So more thread means less performance here, this strongly suggests some sort of lock contention.

How locking works

Built-in types use internal locks to guarantee thread safety.

I read the PEP and it appears that the locking is rather complicated. For the most part read access is "optimistic". Since we only read the list it's unlikely to be the culprit. However, to eliminate any doubts I've switched to the immutable tuple, which does not require locking:

@dataclass(slots=True)
class Grid:
    start: Pair
    tiles: tuple[tuple[bool, ...], ...]
    ranges: Ranges

As expected this did not solve the issue and the performance degradation did not go away.

Reference counting

This is going very deep into Python internals, not something I'm particularly comfortable with. I did get a bit of a clue here where someone else also ran into performance issues.
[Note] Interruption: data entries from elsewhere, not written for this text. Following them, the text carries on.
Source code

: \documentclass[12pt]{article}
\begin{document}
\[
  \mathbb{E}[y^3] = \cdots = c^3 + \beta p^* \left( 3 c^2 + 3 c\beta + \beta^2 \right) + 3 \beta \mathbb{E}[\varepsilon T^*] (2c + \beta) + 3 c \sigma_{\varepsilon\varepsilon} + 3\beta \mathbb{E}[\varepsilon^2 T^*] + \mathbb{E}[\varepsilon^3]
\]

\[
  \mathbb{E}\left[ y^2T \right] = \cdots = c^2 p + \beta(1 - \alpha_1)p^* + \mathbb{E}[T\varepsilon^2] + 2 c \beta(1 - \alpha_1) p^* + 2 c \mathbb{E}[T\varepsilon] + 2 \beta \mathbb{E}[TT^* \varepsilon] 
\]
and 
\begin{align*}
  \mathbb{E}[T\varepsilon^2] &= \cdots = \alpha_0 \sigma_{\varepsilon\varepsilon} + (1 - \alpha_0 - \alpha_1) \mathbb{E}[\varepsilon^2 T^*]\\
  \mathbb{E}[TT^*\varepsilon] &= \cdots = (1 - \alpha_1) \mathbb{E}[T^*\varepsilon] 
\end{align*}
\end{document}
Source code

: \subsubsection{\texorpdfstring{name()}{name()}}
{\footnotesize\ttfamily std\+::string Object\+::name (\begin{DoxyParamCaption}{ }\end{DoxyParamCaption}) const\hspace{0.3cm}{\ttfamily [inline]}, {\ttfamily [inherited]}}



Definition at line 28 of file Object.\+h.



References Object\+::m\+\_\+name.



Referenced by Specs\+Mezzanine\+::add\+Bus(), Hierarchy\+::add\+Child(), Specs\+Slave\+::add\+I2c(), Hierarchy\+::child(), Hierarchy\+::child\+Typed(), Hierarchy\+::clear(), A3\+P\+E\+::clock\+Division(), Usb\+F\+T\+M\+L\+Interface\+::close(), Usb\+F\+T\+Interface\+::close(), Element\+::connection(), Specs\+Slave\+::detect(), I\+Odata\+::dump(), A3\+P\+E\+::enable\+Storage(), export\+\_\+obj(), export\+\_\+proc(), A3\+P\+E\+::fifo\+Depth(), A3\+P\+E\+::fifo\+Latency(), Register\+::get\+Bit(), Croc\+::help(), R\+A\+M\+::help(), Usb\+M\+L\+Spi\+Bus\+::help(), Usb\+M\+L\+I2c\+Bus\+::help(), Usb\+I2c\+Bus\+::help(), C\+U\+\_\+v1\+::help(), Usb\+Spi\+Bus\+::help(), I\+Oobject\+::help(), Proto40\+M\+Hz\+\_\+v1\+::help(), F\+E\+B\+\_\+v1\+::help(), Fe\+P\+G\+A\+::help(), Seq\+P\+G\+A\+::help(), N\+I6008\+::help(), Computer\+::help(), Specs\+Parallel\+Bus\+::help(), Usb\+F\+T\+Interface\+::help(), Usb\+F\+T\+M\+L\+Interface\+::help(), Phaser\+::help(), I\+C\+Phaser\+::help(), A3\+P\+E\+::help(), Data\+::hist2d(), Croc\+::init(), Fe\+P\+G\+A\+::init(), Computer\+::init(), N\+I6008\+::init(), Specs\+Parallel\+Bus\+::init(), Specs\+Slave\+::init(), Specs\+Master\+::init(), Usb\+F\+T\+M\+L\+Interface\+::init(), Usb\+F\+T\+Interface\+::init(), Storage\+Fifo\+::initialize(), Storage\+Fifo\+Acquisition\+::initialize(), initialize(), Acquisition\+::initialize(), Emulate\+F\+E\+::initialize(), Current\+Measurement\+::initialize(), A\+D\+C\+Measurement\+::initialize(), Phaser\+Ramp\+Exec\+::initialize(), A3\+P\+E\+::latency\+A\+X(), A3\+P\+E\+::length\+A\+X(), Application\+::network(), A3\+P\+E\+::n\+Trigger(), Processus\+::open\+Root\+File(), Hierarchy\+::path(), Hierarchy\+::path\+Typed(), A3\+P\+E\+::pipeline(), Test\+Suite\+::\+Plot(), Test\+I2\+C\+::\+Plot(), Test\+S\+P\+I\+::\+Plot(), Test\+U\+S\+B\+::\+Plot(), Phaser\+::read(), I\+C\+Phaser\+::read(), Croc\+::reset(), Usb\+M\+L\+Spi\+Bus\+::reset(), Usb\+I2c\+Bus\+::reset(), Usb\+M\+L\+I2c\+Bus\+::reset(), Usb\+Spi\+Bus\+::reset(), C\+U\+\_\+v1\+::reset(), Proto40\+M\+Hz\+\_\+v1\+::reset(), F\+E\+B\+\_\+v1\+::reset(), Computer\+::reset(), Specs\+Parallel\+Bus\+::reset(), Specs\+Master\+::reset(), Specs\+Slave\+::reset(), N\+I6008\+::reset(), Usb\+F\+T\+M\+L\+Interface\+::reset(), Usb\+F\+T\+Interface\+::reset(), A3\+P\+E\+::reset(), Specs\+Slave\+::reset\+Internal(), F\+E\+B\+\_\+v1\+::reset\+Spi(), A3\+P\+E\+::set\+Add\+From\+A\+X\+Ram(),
Reference counting is the method used by Python for garbage collection. The idea is that each object stores a counter for the number of references which is then used for garbage collection when the references hit 0.
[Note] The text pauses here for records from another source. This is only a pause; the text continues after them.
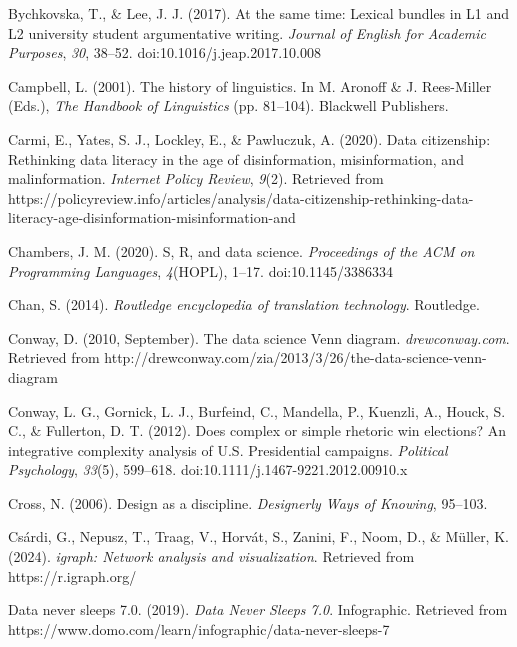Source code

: \documentclass[
  letterpaper,
  krantz1]{latex/krantz-mod}
\newlength{\cslhangindent}
\newenvironment{CSLReferences}[2] %
 {\begin{list}{}{%
  \setlength{\itemindent}{0pt}
  \setlength{\leftmargin}{0pt}
  \setlength{\parsep}{0pt}
  \ifodd #1
   \setlength{\leftmargin}{\cslhangindent}
   \setlength{\itemindent}{-1\cslhangindent}
  \fi
  \setlength{\itemsep}{#2\baselineskip}}}
 {\end{list}}
\theoremstyle{definition}
\theoremstyle{definition}
\theoremstyle{remark}
\begin{document}
\begin{CSLReferences}{1}{0}
Bychkovska, T., \& Lee, J. J. (2017). At the same time: {Lexical}
bundles in {L1} and {L2} university student argumentative writing.
\emph{Journal of English for Academic Purposes}, \emph{30}, 38--52.
doi:10.1016/j.jeap.2017.10.008

Campbell, L. (2001). The history of linguistics. In M. Aronoff \& J.
Rees-Miller (Eds.), \emph{The {Handbook} of {Linguistics}} (pp.
81--104). Blackwell Publishers.

Carmi, E., Yates, S. J., Lockley, E., \& Pawluczuk, A. (2020). Data
citizenship: Rethinking data literacy in the age of disinformation,
misinformation, and malinformation. \emph{Internet Policy Review},
\emph{9}(2). Retrieved from
https://policyreview.info/articles/analysis/data-citizenship-rethinking-data-literacy-age-disinformation-misinformation-and

Chambers, J. M. (2020). S, {R}, and data science. \emph{Proceedings of
the ACM on Programming Languages}, \emph{4}(HOPL), 1--17.
doi:10.1145/3386334

Chan, S. (2014). \emph{Routledge encyclopedia of translation
technology}. Routledge.

Conway, D. (2010, September). The data science {Venn} diagram.
\emph{drewconway.com}. Retrieved from
http://drewconway.com/zia/2013/3/26/the-data-science-venn-diagram

Conway, L. G., Gornick, L. J., Burfeind, C., Mandella, P., Kuenzli, A.,
Houck, S. C., \& Fullerton, D. T. (2012). Does complex or simple
rhetoric win elections? {An} integrative complexity analysis of {U}.{S}.
Presidential campaigns. \emph{Political Psychology}, \emph{33}(5),
599--618. doi:10.1111/j.1467-9221.2012.00910.x

Cross, N. (2006). Design as a discipline. \emph{Designerly Ways of
Knowing}, 95--103.

Csárdi, G., Nepusz, T., Traag, V., Horvát, S., Zanini, F., Noom, D., \&
Müller, K. (2024). \emph{{igraph}: Network analysis and visualization}.
Retrieved from https://r.igraph.org/

Data never sleeps 7.0. (2019). \emph{Data Never Sleeps 7.0}.
Infographic. Retrieved from
https://www.domo.com/learn/infographic/data-never-sleeps-7


\end{CSLReferences}
\end{document}
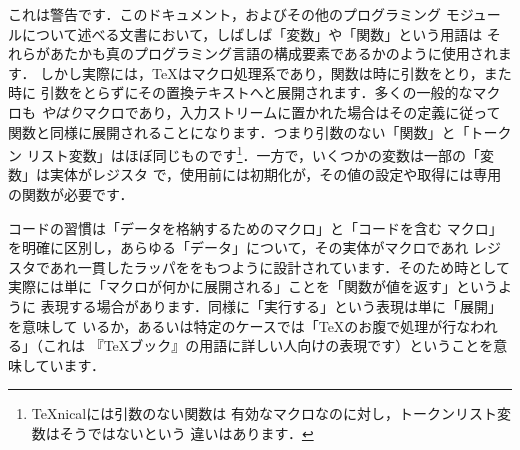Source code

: \documentclass[uplatex,dvipdfmx,full,kernel]{wtpl3doc}
\begin{document}
これは警告です．このドキュメント，およびその他のプログラミング
モジュールについて述べる文書において，しばしば「変数」や「関数」という用語は
それらがあたかも真のプログラミング言語の構成要素であるかのように使用されます．
しかし実際には，\TeX はマクロ処理系であり，関数は時に引数をとり，また時に
引数をとらずにその置換テキストへと展開されます．多くの一般的なマクロも
\emph{やはり}マクロであり，入力ストリームに置かれた場合はその定義に従って
関数と同様に展開されることになります．つまり引数のない「関数」と「トークン
リスト変数」はほぼ同じものです\footnote{{\TeX}nicalには引数のない関数は
有効なマクロなのに対し，トークンリスト変数はそうではないという
違いはあります．}．一方で，いくつかの変数は一部の「変数」は実体がレジスタ
で，使用前には初期化が，その値の設定や取得には専用の関数が必要です．

コードの習慣は「データを格納するためのマクロ」と「コードを含む
マクロ」を明確に区別し，あらゆる「データ」について，その実体がマクロであれ
レジスタであれ一貫したラッパををもつように設計されています．そのため時として
実際には単に「マクロが何かに展開される」ことを「関数が値を返す」というように
表現する場合があります．同様に「実行する」という表現は単に「展開」を意味して
いるか，あるいは特定のケースでは「\TeX のお腹で処理が行なわれる」（これは
『\TeX ブック』の用語に詳しい人向けの表現です）ということを意味しています．
\end{document}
The bigger implication here is that referencing an object will require the counter to be incremented, which requires locking when the object is referenced from multiple threads.
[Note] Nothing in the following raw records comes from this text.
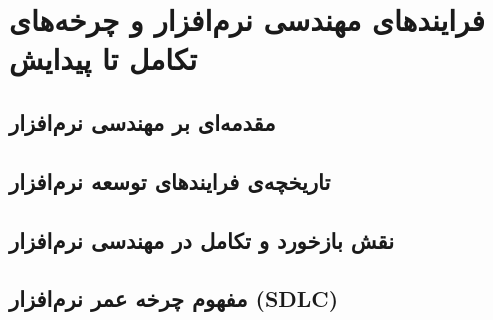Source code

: \chapter{فرایندهای مهندسی نرم‌افزار و چرخه‌های تکامل تا پیدایش}
\label{ch:introduction}

\section{مقدمه‌ای بر مهندسی نرم‌افزار}
\label{sec:ch1-sec1}


\section{تاریخچه‌ی فرایندهای توسعه نرم‌افزار}
\label{sec:ch1-sec2}


\section{نقش بازخورد و تکامل در مهندسی نرم‌افزار}
\label{sec:ch1-sec3}


\section{مفهوم چرخه عمر نرم‌افزار (SDLC)}
\label{sec:ch1-sec4}


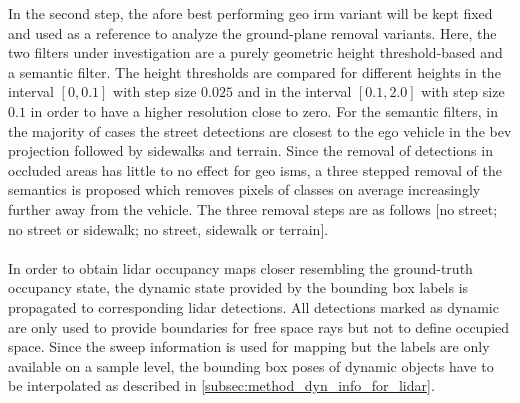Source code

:In the second step, the afore best performing geo \gls{irm} variant will be kept fixed and used as a reference to analyze the ground-plane removal variants. Here, the two filters under investigation are a purely geometric height threshold-based and a semantic filter. The height thresholds are compared for different heights in the interval $[0,0.1]$ with step size $0.025$ and in the interval $[0.1,2.0]$ with step size $0.1$ in order to have a higher resolution close to zero. For the semantic filters, in the majority of cases the street detections are closest to the ego vehicle in the \gls{bev} projection followed by sidewalks and terrain. Since the removal of detections in occluded areas has little to no effect for geo \gls{ism}s, a three stepped removal of the semantics is proposed which removes pixels of classes on average increasingly further away from the vehicle. The three removal steps are as follows $[$no street; no street or sidewalk; no street, sidewalk or terrain$]$.
\\\\
In order to obtain lidar occupancy maps closer resembling the ground-truth occupancy state, the dynamic state provided by the bounding box labels is propagated to corresponding lidar detections. All detections marked as dynamic are only used to provide boundaries for free space rays but not to define occupied space. Since the sweep information is used for mapping but the labels are only available on a sample level, the bounding box poses of dynamic objects have to be interpolated as described in \ref{subsec:method_dyn_info_for_lidar}. 
%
A form of reference counting called "biased reference counting" is used in free-threaded Python. This allows faster reference count access to objects created within the thread than objects created from different threads.

Overall, this means that even read-only access can be slowed down due to reference counting.

Immortal objects

See PEP-683, this is a recent change too that skips reference counting by marking certain objects as immortal. Immortalization is implemented in free-threaded python as well. It's only really applied to True, False, None as well as classes and top level functions.

Here my grid is already using booleans so it's already using immortal objects. I did use Enum in an earlier version and there was definitely an improvement of the performance here. But it wasn't very significant. Nevertheless it might solve performance issues in other situations.

The Breakthrough

After many iterations, I finally looked at the following line:

if grid[current] or current == obstruction:

This uses the magic method __getitem__

    def __getitem__(self, key: Pair) -> bool:
        return self.tiles[key[0]][key[1]]

which references the Grid object and gets the in turn then references the tiles attribute.

The code also lives in the walk function inside the double loop so it's called frequently!

def walk(grid: Grid, obstruction: Pair | None = None) -> Iterator[Pair]:
    ...
    while True:
        ...
        for prev, curr in walk:
            if grid[curr] or curr == obstruction:
                ...
            ...
        ...

I'd like to claim that I intuitively looked here, but really I looked in a lot of different places before finding this.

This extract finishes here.